C’è grande entusiasmo attorno a Stephan El Shaarawy in questi giorni. Mercoledì, contro l’Udinese, l’attaccante italo-egiziano ha segnato il suo primo gol con la maglia rossonero, per giunta all’esordio a San Siro. Una rete bella e fondamentale, quella dell’ex Padova, che ha salvato il Milan dalla seconda sconfitta consecutiva.

Vista l’assenza contemporanea di Zlatan Ibrahimovic, Alexandre Pato e Robinho, El Shaarawy partirà per la prima volta titolare stasera col Cesena. Possibile una staffetta con Pippo Inzaghi, vivacissimo nei pochi minuti disputati tre giorni fa.

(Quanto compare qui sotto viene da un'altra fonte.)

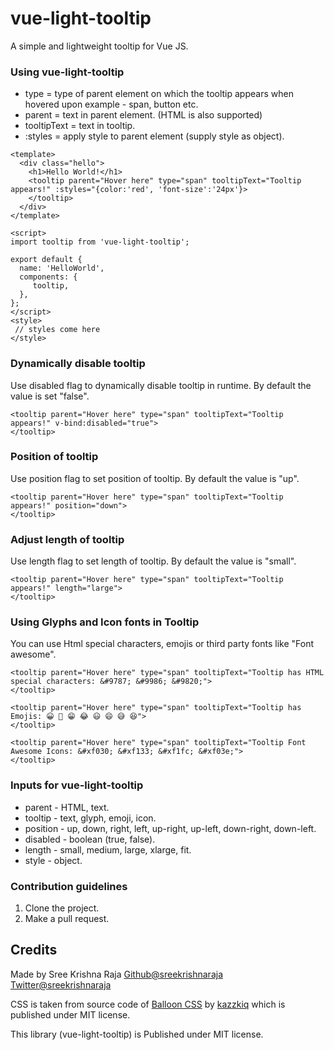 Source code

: # vue-light-tooltip
A simple and lightweight tooltip for Vue JS.

### Using vue-light-tooltip
* type = type of parent element on which the tooltip appears when hovered upon example - span, button etc.
* parent = text in parent element. (HTML is also supported)
* tooltipText = text in tooltip.
* :styles = apply style to parent element (supply style as object).

```
<template>
  <div class="hello">
    <h1>Hello World!</h1>
    <tooltip parent="Hover here" type="span" tooltipText="Tooltip appears!" :styles="{color:'red', 'font-size':'24px'}>
    </tooltip>
  </div>
</template>

<script>
import tooltip from 'vue-light-tooltip';

export default {
  name: 'HelloWorld',
  components: {
     tooltip,
  },
};
</script>
<style>
 // styles come here
</style>
```

### Dynamically disable tooltip

Use disabled flag to dynamically disable tooltip in runtime. By default the value is set "false".
```
<tooltip parent="Hover here" type="span" tooltipText="Tooltip appears!" v-bind:disabled="true">
</tooltip>
```

### Position of tooltip

Use position flag to set position of tooltip. By default the value is "up".
```
<tooltip parent="Hover here" type="span" tooltipText="Tooltip appears!" position="down">
</tooltip>
```

### Adjust length of tooltip

Use length flag to set length of tooltip. By default the value is "small".
```
<tooltip parent="Hover here" type="span" tooltipText="Tooltip appears!" length="large">
</tooltip>
```
### Using Glyphs and Icon fonts in Tooltip

You can use Html special characters, emojis or third party fonts like "Font awesome".
```
<tooltip parent="Hover here" type="span" tooltipText="Tooltip has HTML special characters: &#9787; &#9986; &#9820;">
</tooltip>
```
```
<tooltip parent="Hover here" type="span" tooltipText="Tooltip has Emojis: 😀 😬 😁 😂 😃 😄 😅 😆">
</tooltip>
```
```
<tooltip parent="Hover here" type="span" tooltipText="Tooltip Font Awesome Icons: &#xf030; &#xf133; &#xf1fc; &#xf03e;">
</tooltip>
```

### Inputs for vue-light-tooltip

* parent - HTML, text.
* tooltip - text, glyph, emoji, icon.
* position - up, down, right, left, up-right, up-left, down-right, down-left.
* disabled - boolean (true, false).
* length - small, medium, large, xlarge, fit.
* style - object.

### Contribution guidelines

1. Clone the project.
2. Make a pull request.

## Credits

Made by Sree Krishna Raja [Github@sreekrishnaraja](https://github.com/sreekrishnaraja) [Twitter@sreekrishnaraja](https://twitter.com/sreekrishnaraja)

CSS is taken from source code of [Balloon CSS](https://github.com/kazzkiq/balloon.css) by [kazzkiq](https://github.com/kazzkiq) which is published under MIT license.

This library (vue-light-tooltip) is Published under MIT license.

Massimo Allegri l’ha detto più di una volta che il 19enne, preso la scorsa estate dal Genoa, non va troppo responsabilizzato. E’ chiaro, però, che dopo la rete all’esordio, e viste le assenze in casa rossonera, ora molti tifosi si aspettano che il baby talento si confermi. Il suo manager, Roberto La Florio, lo accosta niente meno che a Ricardo Kakà. “La qualità che subito mi impressionò di Stephan quando lo vidi giocare a 14-15 anni, fu lo stop – ha detto l’agente. – Con un solo controllo riesce a fermare il pallone e ad aggiustarselo per la conclusione o il passaggio, ricordando un po’ il brasiliano”.